43 — Tests are systems; TDD from day one

Concept node: see the DAG and glossary entry 43.

PLAN, ANALYZE, DESIGN, BUILD, TEST, IMPROVE — tests are part of the same loop, written first

A test reads the world’s state and asserts that some property holds. A system reads the world’s state and writes a derived result. The two are structurally the same.

This is not a slogan. It is the structural fact that lets every other discipline in the book apply to tests without translation.

A test fixture is the world at some tick. A test is a system whose write-set is empty, or whose write-set is a small “report” table. A test runner is the same scheduler that runs the simulator, executing the test’s read-set against the world.

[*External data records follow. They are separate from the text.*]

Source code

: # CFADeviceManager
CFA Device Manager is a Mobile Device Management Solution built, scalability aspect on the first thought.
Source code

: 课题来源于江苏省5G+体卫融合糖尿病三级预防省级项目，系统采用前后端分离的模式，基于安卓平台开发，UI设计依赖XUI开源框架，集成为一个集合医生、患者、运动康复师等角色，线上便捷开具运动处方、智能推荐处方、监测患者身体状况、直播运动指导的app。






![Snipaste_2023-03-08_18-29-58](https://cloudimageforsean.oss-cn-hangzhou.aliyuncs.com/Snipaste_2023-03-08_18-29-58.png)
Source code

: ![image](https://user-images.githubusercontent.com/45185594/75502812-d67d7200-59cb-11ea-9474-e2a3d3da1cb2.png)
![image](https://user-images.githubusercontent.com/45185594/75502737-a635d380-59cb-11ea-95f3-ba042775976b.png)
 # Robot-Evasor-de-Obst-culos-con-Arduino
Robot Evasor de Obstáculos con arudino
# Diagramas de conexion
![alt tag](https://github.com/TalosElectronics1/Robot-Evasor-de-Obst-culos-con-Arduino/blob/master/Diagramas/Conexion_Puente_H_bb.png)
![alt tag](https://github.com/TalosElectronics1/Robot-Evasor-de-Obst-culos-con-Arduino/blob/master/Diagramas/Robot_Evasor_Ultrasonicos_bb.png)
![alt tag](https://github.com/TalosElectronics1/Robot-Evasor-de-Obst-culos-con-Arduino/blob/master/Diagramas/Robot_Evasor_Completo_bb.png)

def no_creature_moves_too_far(
    pos_x_before: np.ndarray, pos_y_before: np.ndarray,
    pos_x_after: np.ndarray,  pos_y_after: np.ndarray,
    max_step: float,
) -> np.ndarray:
    """Returns indices of creatures whose move exceeded max_step.
    Read-set: the four position arrays, max_step.
    Write-set: empty (returns a report)."""
    dx = pos_x_after - pos_x_before
    dy = pos_y_after - pos_y_before
    dist_sq = dx * dx + dy * dy
    return np.where(dist_sq > max_step * max_step)[0]

This is a system. Read-set: the four position arrays plus max_step. Write-set: a report array. It runs over the simulator’s tables. It asserts a property by returning the empty array on success and a non-empty one on failure. The same code path serves test and inspection use — at test time the assertion assert result.size == 0 runs after; in production an inspection system might log non-empty results without failing.

Three benefits compound

Property tests over numpy columns fall out. A property test fixes an RNG seed, runs the simulator for N ticks, and asserts that some property holds at every tick. If the property is “no creature moves more than max_step per tick”, the assertion is the system above. If it is “the population stays bounded”, the assertion is world.n_active <= bound. Each is a system.

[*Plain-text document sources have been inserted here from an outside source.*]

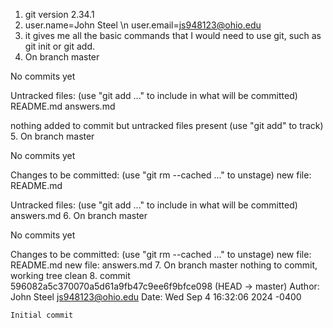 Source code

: 1. git version 2.34.1
2. user.name=John Steel \n user.email=js948123@ohio.edu
3. it gives me all the basic commands that I would need to use git, such as git init or git add.
4. On branch master

No commits yet

Untracked files:
(use "git add <file>..." to include in what will be committed)
	README.md
	answers.md

nothing added to commit but untracked files present (use "git add" to track)
5. On branch master

No commits yet

Changes to be committed:
  (use "git rm --cached <file>..." to unstage)
	new file:   README.md

Untracked files:
  (use "git add <file>..." to include in what will be committed)
	answers.md
6. On branch master

No commits yet

Changes to be committed:
  (use "git rm --cached <file>..." to unstage)
        new file:   README.md
	new file:   answers.md
7. On branch master
nothing to commit, working tree clean
8. commit 596082a5c370070a5d61a9fb47c9ee6f9bfce098 (HEAD -> master)
Author: John Steel <js948123@ohio.edu>
Date:   Wed Sep 4 16:32:06 2024 -0400

    Initial commit


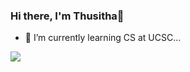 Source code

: ### Hi there, I'm Thusitha👋
- 🌱 I’m currently learning CS at UCSC...
<img src="https://github-readme-stats.vercel.app/api?username=Thusiya05&&show_icons=true&title_color=fffffb&icon_color=bb2acf&text_color=daf7dc&bg_color=151515">
<!--
**Thusiya05/Thusiya05** is a ✨ _special_ ✨ repository because its `README.md` (this file) appears on your GitHub profile.

Here are some ideas to get you started:

- 🔭 I’m currently working on ...
- 🌱 I’m currently learning ...
- 👯 I’m looking to collaborate on ...
- 🤔 I’m looking for help with ...
- 💬 Ask me about ...
- 📫 How to reach me: ...
- 😄 Pronouns: ...
- ⚡ Fun fact: ...
-->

Replay tests over event logs fall out. A replay test loads a recorded log via §37’s triple-store, runs the replayer, and compares the resulting world to a snapshot. The “test” is the comparison; the comparison is a system over both worlds’ columns.

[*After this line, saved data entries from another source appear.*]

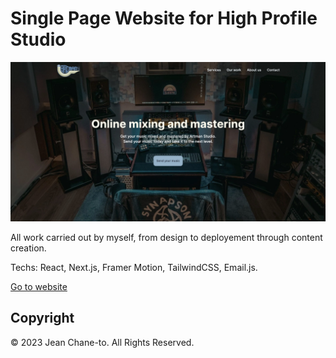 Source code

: # Single Page Website for High Profile Studio

![](./public/images/readme-preview.jpg )

All work carried out by myself, from design to deployement through content creation.

Techs: React, Next.js, Framer Motion, TailwindCSS, Email.js.

[Go to website](https://artman-entertainment.com/)

## Copyright

© 2023 Jean Chane-to. All Rights Reserved. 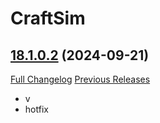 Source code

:# CraftSim

## [18.1.0.2](https://github.com/derfloh205/CraftSim/tree/18.1.0.2) (2024-09-21)
[Full Changelog](https://github.com/derfloh205/CraftSim/compare/18.1.0.1...18.1.0.2) [Previous Releases](https://github.com/derfloh205/CraftSim/releases)

- v  
- hotfix  
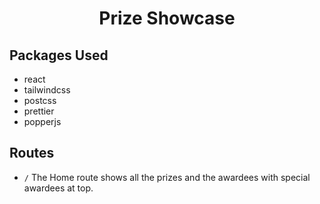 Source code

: <div align=center>
    <h1>Prize Showcase</h1>
</div>

## Packages Used

- react
- tailwindcss
- postcss
- prettier
- popperjs

## Routes

- `/` The Home route shows all the prizes and the awardees with special awardees at top.
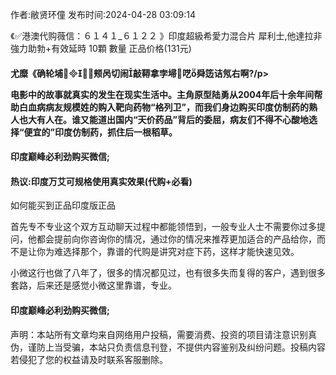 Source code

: <p>作者:敝贤环僮 发布时间:2024-04-28 03:09:14</p>
<p>《✅港澳代购薇信：６１４１_６１２２ 》印度超級希愛力混合片 犀利士,他達拉非 強力助勃+有效延時 10顆 數量 正品价格(131元) </p>
									<h4>尤糜《确轮埔┲⒒颊呙切闹敲鞯拿孛埽呓舜笾诘氖右啊?/p><p>电影中的故事就真实的发生在现实生活中。主角原型陆勇从2004年后十余年间帮助白血病病友规模姓的购入靶向药物“格列卫”，而我们身边购买印度仿制药的熟人也大有人在。谁又能道出国内“天价药品”背后的委屈，病友们不得不心酸地选择“便宜的”印度仿制药，抓住后一根稻草。</p><p></p><h4>	印度巅峰必利劲购买微信;</h4><p></p><h4>热议:印度万艾可规格使用真实效果(代购+必看)</h4><p>如何能买到正品印度版正品</p><p>   首先专不专业这个双方互动聊天过程中都能领悟到，一般专业人士不需要你过多提问，他都会提前向你咨询你的情况，通过你的情况来推荐更加适合的产品给你，而不是让你为难选择那个，靠谱的代购是讲究对症下药，这样才能快速见效。</p><p>  小微这行也做了八年了，很多的情况都见过，也有很多失而复得的客户，遇到很多套路，后来还是感觉小微这里靠谱，专业。</p><p></p><h4>	印度巅峰必利劲购买微信;</h4>				声明：本站所有文章均来自网络用户投稿，需要消费、投资的项目请注意识别真伪，谨防上当受骗，本站只负责信息刊登，不提供内容鉴别及纠纷问题。投稿内容若侵犯了您的权益请及时联系客服删除。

Integration tests do not need mocks. A mock exists because the test cannot exercise the real component. The boundary-as-queue rule from §35 means there are no external components inside the simulator — every external interaction goes through the queues. A test fills the in-queue with synthetic input, runs the simulator, asserts on the out-queue. No unittest.mock, no monkeypatch, no “patch this import to return that fake” — the test reads the same data the simulator reads.

The Python-specific calibrations

pytest is fine. Pytest is the universal Python testing tool, and it is genuinely good at the things this chapter does not cover: discovery, reporting, parameterisation, fixtures-as-setup. Use pytest. The lesson here is not anti-pytest; it is write your assertions as systems, then put them inside a pytest function so pytest runs them. The system shape and pytest’s harness are orthogonal.

unittest.mock is the wrong tool for ECS-style code. The boundary-as-queue rule eliminates the things mocks exist to fake — there are no external services to patch, no requests.get to intercept, no clocks to freeze. If you find yourself reaching for mock.patch, the system you are testing has a leak from §35; the fix is to plumb the leaked dependency through the queue, not to mock it. The simlog’s test_simlog.py (713 lines, full coverage of the simlog’s contract) uses zero mocks — every test sets up real numpy arrays, runs real log() calls, and reads back the real .npz output.

Property-based testing belongs here. hypothesis is the Python ecosystem’s property-based-testing library; it generates inputs and shrinks failures. For systems whose read-set is well-typed numpy columns, hypothesis integrates cleanly via hypothesis-numpy. The simulator’s invariants (“population stays bounded”, “energy is non-negative”, “no slot has two ids”) are perfect property-test material — let hypothesis generate the world states; assert the invariants on each.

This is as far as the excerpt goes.